Of course, not everything has to revolve around food, as much as this always comes as a surprise to me personally. Sometimes you can do other things, and Hoi An had cave temples to explore as well.













And boats to ride, for those inclined.







The thing about all of these places is that they are lovely but very hot, and after a while Lauren and Shai decided that they’d had enough of 42C days, so they found a sleeper bus and went to Da Lat, another twelve hours south in the general direction of Ho Chi Minh City but up in the mountains and therefore comparatively cooler. It’s a very French-colonial sort of place in appearance, but – like most places – with its own charms.









High up on the list of any place’s charms are, of course, cats. You can’t go wrong with cats.





The thing about Vietnam, though, is that they are very strict about their visas. You do not want to overstay your visa in Vietnam if you ever want to return to the country, and the Lauren’s return trip to the US ended up being pushed about a week or so after her Vietnamese visa expired. This meant that Lauren and Shai had to find a new Bonus Country to spend some time in – a hardship, really, don’t you know – and that turned out to be Cambodia. But first they had to get there.

They left Da Lat and took a bus to Ho Chi Minh City, where they had a short bit of time to spend before another sleeper bus left, mere hours before Lauren’s visa expired. It’s busy city.







They decided to spend some time at the big war museum there before they left, getting the Vietnamese perspective on “The American War,” which presumably is different from the French War that ended in 1954 and that the United States, in its folly, decided to continue.

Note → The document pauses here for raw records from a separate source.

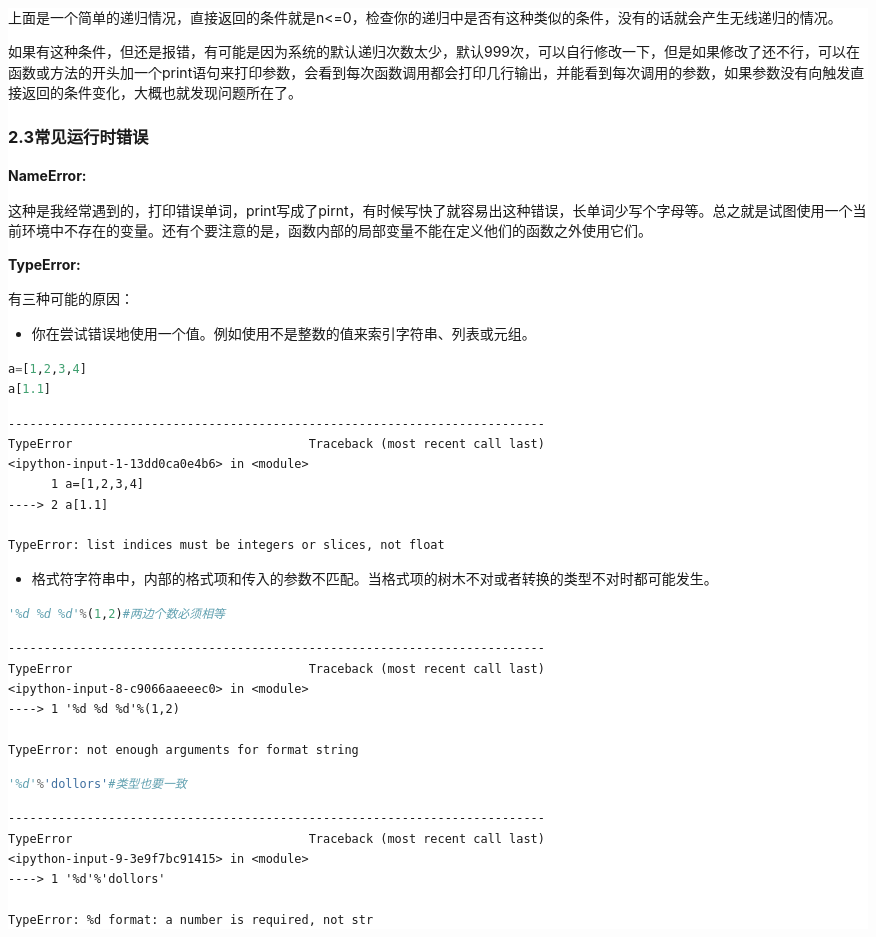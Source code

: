 上面是一个简单的递归情况，直接返回的条件就是n<=0，检查你的递归中是否有这种类似的条件，没有的话就会产生无线递归的情况。

如果有这种条件，但还是报错，有可能是因为系统的默认递归次数太少，默认999次，可以自行修改一下，但是如果修改了还不行，可以在函数或方法的开头加一个print语句来打印参数，会看到每次函数调用都会打印几行输出，并能看到每次调用的参数，如果参数没有向触发直接返回的条件变化，大概也就发现问题所在了。

### 2.3常见运行时错误

**NameError:**

这种是我经常遇到的，打印错误单词，print写成了pirnt，有时候写快了就容易出这种错误，长单词少写个字母等。总之就是试图使用一个当前环境中不存在的变量。还有个要注意的是，函数内部的局部变量不能在定义他们的函数之外使用它们。



**TypeError:**

有三种可能的原因：

- 你在尝试错误地使用一个值。例如使用不是整数的值来索引字符串、列表或元组。

```python
a=[1,2,3,4]
a[1.1]
```

```
---------------------------------------------------------------------------
TypeError                                 Traceback (most recent call last)
<ipython-input-1-13dd0ca0e4b6> in <module>
      1 a=[1,2,3,4]
----> 2 a[1.1]

TypeError: list indices must be integers or slices, not float
```

- 格式符字符串中，内部的格式项和传入的参数不匹配。当格式项的树木不对或者转换的类型不对时都可能发生。

```python
'%d %d %d'%(1,2)#两边个数必须相等
```

```
---------------------------------------------------------------------------
TypeError                                 Traceback (most recent call last)
<ipython-input-8-c9066aaeeec0> in <module>
----> 1 '%d %d %d'%(1,2)

TypeError: not enough arguments for format string
```



```python
'%d'%'dollors'#类型也要一致
```

```
---------------------------------------------------------------------------
TypeError                                 Traceback (most recent call last)
<ipython-input-9-3e9f7bc91415> in <module>
----> 1 '%d'%'dollors'

TypeError: %d format: a number is required, not str
```
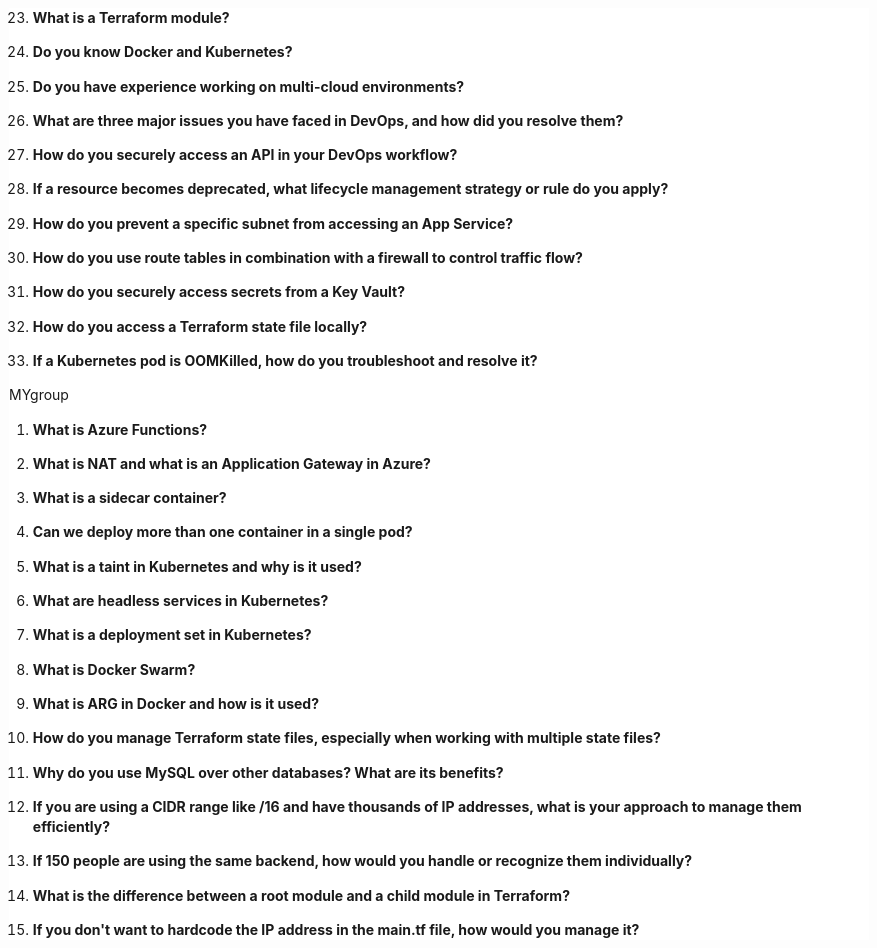 23. **What is a Terraform module?**

24. **Do you know Docker and Kubernetes?**

25. **Do you have experience working on multi-cloud environments?**

26. **What are three major issues you have faced in DevOps, and how did
    you resolve them?**

27. **How do you securely access an API in your DevOps workflow?**

28. **If a resource becomes deprecated, what lifecycle management
    strategy or rule do you apply?**

29. **How do you prevent a specific subnet from accessing an App
    Service?**

30. **How do you use route tables in combination with a firewall to
    control traffic flow?**

31. **How do you securely access secrets from a Key Vault?**

32. **How do you access a Terraform state file locally?**

33. **If a Kubernetes pod is OOMKilled, how do you troubleshoot and
    resolve it?**

MYgroup

1.  **What is Azure Functions?**

2.  **What is NAT and what is an Application Gateway in Azure?**

3.  **What is a sidecar container?**

4.  **Can we deploy more than one container in a single pod?**

5.  **What is a taint in Kubernetes and why is it used?**

6.  **What are headless services in Kubernetes?**

7.  **What is a deployment set in Kubernetes?**

8.  **What is Docker Swarm?**

9.  **What is ARG in Docker and how is it used?**

10. **How do you manage Terraform state files, especially when working
    with multiple state files?**

11. **Why do you use MySQL over other databases? What are its
    benefits?**

12. **If you are using a CIDR range like /16 and have thousands of IP
    addresses, what is your approach to manage them efficiently?**

13. **If 150 people are using the same backend, how would you handle or
    recognize them individually?**

14. **What is the difference between a root module and a child module in
    Terraform?**

15. **If you don't want to hardcode the IP address in the main.tf file,
    how would you manage it?**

I found this photo particularly poignant, if you know the backstory.





When WWII ended and the Japanese were expelled from Vietnam, there was a ceremony jointly held by Vietnamese and American forces to celebrate. Vietnamese and American officials shared a stage and gave speeches quoting the Declaration of Independence, as above. An American air group did a flyby overhead. A brass band played The Star-Spangled Banner. It was to be the beginning of an age of cooperation. And two decades later the US was mired in an unwinnable war in a place it had no business being in at all, a war that devastated Vietnam and which reverberates today. Sometimes all you can do is accept the bitter irony of it all.

It's worth knowing their perspective on it all, though. It happened in their country, after all.

Getting a visa into Cambodia was a lot simpler than getting one for Vietnam – a simple fee, payable in USD (which you can get there, apparently), a bit of paperwork, and there you go.





And then it was on to the next bus, on to the next adventure.